KETUA Pimpinan Pusat Muhammadiyah Ki Ageng Fattah Wibisono memutuskan pihaknya tidak menghadiri sidang isbat yang diadakan pemerintah hari ini (Kamis, 18/7).

Pasalnya, Muhammadiyah lebih memilih menghindari perdebatan panjang soal perbedaan antara pemerintah dan Muhammadiyah.

"Kami yakin diskusinya akan berlangsung lama dan akan terjadi tekanan dari masyarakat. Untuk itu, demi kemaslahatan bersama, Muhammadiyah tidak ikut sidang isbat," ungkap Ki Ageng kepada wartawan dalam sebuah kesempatan acara, di Jakarta. Selanjutnya, Muhammadiyah memegang prinsip penentuan datangnya hilal berdasarkan ruqiyah.

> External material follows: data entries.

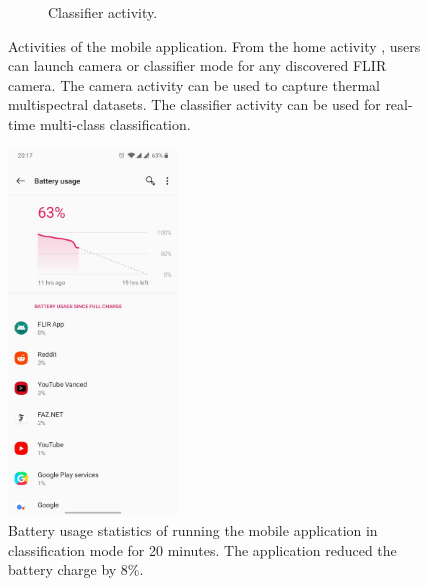 \documentclass{l4proj}
\begin{document}
\begin{appendices}
\begin{figure}[ht]
\begin{subfigure}[h!]{0.32\textwidth}
    \caption{Classifier activity.}
    \label{fig:app_activities_classifier}
  \end{subfigure}
  \caption{Activities of the mobile application. From the home activity , users can launch camera or classifier mode for any discovered FLIR camera. The camera activity  can be used to capture thermal multispectral datasets. The classifier activity  can be used for real-time multi-class classification.}
  \label{fig:app_activities}
\end{figure}

\begin{figure}[ht]
  \centering
  \includegraphics[width=0.4\textwidth, trim={0cm 32cm 0cm 0cm}, clip]{images/app/battery}
  \caption{Battery usage statistics of running the mobile application in classification mode for 20 minutes. The application reduced the battery charge by $8\%$.}
  \label{fig:app_battery}
\end{figure}


\end{appendices}






\end{document}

Adapun menurut Ki Ageng, perdebatan yang berpotensi menjadi panjang ialah soal kepastian ketinggian hilal, antara acuan pemerintah dan Muhammadiyah.

Pemerintah menetapkan, bulan Ramadhan datang ketika posisi ketinggian hilal berada pada 2 derajat di atas ufuk. Di bawah 2 derajat, pemerintah belum bisa mengatakan bahwa bulan Ramadhan telah tiba.

Sedang Muhammadiyah menetapkan datangnya bulan Ramadhan cukup dengan terlihatnya hilal oleh orang yang sudah disumpah (ruqiyah). "Seperti zaman Rasulullah, orang itu sudah disumpah dan melaporkan bahwa hilal sudah terlihat. Kami percaya dan saat itulah Ramadhan dimulai," papar Ki Ageng.

Adapun mengenai patokan pemerintah yang mengharuskan posisi hilal 2 derajat di atas ufuk, menurut Ki Ageng masih diperdebatkan secara acuan hadits.

"Tidak ada dasarnya. Tapi mengenai ini, kami akan mencari solusi dengan pemerintah," tukas Ki Ageng.